Salesforce has made its direction clear: the future of enterprise operations is AI-driven, autonomous, and deeply integrated into customer workflows. Agentforce is the clearest signal yet.
But while businesses are racing to explore AI agents, copilots, and automation, most organisations still haven’t solved the fundamentals – fragmented data, inconsistent processes, low user adoption, and disconnected customer journeys.
That’s the real challenge.
The conversation around Salesforce AI has accelerated dramatically over the past year. Every leadership team wants to understand how AI can improve productivity, reduce operational overhead, and create better customer experiences. The problem is that many organisations are trying to implement intelligent automation on top of operational inefficiency.

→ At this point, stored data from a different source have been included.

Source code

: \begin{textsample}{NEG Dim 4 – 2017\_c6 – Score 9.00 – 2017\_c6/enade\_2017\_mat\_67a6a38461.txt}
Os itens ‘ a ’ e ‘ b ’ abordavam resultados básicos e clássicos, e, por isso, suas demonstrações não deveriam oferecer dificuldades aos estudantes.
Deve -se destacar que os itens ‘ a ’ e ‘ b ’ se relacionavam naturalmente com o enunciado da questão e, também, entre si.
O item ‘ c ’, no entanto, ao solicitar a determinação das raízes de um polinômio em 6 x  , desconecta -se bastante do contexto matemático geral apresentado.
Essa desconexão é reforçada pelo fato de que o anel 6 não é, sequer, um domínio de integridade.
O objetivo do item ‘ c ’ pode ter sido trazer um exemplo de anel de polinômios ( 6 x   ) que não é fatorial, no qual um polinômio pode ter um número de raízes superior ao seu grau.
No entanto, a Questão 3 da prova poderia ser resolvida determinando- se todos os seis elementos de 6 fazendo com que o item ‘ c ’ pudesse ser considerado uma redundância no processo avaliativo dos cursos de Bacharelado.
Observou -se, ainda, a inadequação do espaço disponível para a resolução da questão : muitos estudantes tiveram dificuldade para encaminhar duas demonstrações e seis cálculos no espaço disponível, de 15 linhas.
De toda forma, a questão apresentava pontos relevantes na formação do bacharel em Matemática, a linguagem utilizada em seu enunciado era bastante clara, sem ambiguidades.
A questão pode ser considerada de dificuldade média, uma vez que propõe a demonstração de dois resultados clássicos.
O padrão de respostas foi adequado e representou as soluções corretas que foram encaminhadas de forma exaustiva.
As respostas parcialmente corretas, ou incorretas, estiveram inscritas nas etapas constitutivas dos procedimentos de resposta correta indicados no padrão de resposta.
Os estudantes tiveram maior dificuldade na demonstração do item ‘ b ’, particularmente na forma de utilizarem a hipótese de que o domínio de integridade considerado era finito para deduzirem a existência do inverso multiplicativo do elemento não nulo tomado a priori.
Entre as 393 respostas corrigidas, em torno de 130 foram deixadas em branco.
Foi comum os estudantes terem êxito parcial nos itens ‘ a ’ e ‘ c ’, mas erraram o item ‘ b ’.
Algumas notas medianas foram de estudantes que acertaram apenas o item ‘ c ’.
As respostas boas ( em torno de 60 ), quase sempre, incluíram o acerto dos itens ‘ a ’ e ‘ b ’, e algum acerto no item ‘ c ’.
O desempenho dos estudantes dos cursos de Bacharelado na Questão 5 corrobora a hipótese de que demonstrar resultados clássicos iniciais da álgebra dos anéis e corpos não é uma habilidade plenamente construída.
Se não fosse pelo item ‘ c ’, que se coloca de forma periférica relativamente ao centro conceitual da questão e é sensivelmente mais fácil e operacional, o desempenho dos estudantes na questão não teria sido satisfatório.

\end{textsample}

AI doesn’t fix broken processes. It scales them.
Agentforce has enormous potential because it shifts Salesforce from being a system of record to becoming a system of action. Businesses will be able to automate decisions, orchestrate customer interactions, and create far more proactive operating models. But none of that works effectively without trusted data, clear governance, and operational maturity underneath it.
This is where many Salesforce programmes are about to hit resistance.

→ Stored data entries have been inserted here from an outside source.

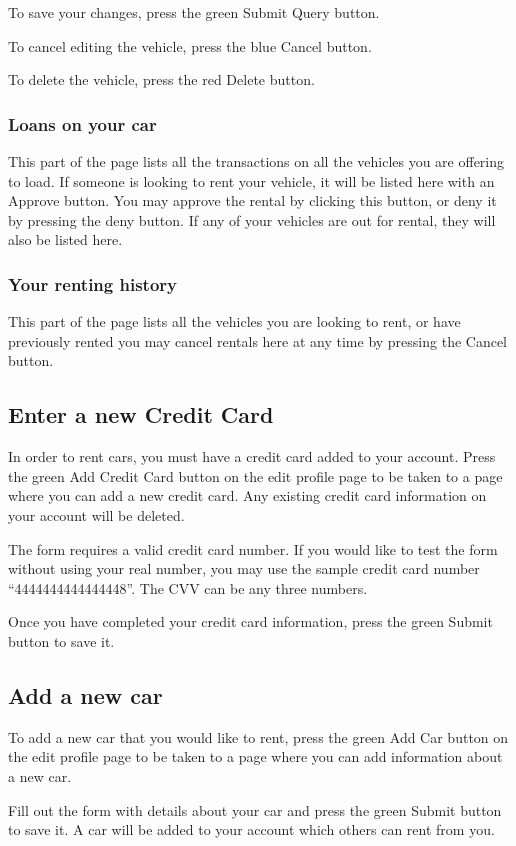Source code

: \documentclass{article}
\begin{document}
To save your changes, press the green Submit Query button.

To cancel editing the vehicle, press the blue Cancel button.

To delete the vehicle, press the red Delete button.

\subsubsection{Loans on your car}
This part of the page lists all the transactions on all the vehicles you are offering to load. If someone is looking to rent your vehicle, it will be listed here with an Approve button. You may approve the rental by clicking this button, or deny it by pressing the deny button. If any of your vehicles are out for rental, they will also be listed here.

\subsubsection{Your renting history}
This part of the page lists all the vehicles you are looking to rent, or have previously rented you may cancel rentals here at any time by pressing the Cancel button.

\subsection{Enter a new Credit Card}
In order to rent cars, you must have a credit card added to your account. Press the green Add Credit Card button on the edit profile page to be taken to a page where you can add a new credit card. Any existing credit card information on your account will be deleted.

The form requires a valid credit card number. If you would like to test the form without using your real number, you may use the sample credit card number ``4444444444444448''. The CVV can be any three numbers.

Once you have completed your credit card information, press the green Submit button to save it.

\subsection{Add a new car}
To add a new car that you would like to rent, press the green Add Car button on the edit profile page to be taken to a page where you can add information about a new car.

Fill out the form with details about your car and press the green Submit button to save it. A car will be added to your account which others can rent from you.
\end{document}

We’re seeing businesses focus heavily on AI functionality without addressing the architecture and process design required to support it. In practice, that leads to disconnected outputs, poor adoption, and automation that creates more confusion than efficiency.
The organisations that will succeed with Agentforce won’t necessarily be the first to deploy it. They’ll be the ones that prepared properly.
That means:
- Establishing clean and connected data structures
- Designing scalable operational workflows
- Improving Salesforce adoption internally
- Aligning automation with commercial outcomes
- Building systems that support decision-making, not just reporting
At JSBC Labs, we believe the next phase of Salesforce transformation is less about adding more technology and more about operational intelligence. AI is powerful, but only when the foundations beneath it are built correctly.
Businesses don’t need more AI noise. They need systems that are commercially aligned, operationally efficient, and ready to scale intelligently.
That’s the difference between experimenting with AI and actually transforming with it.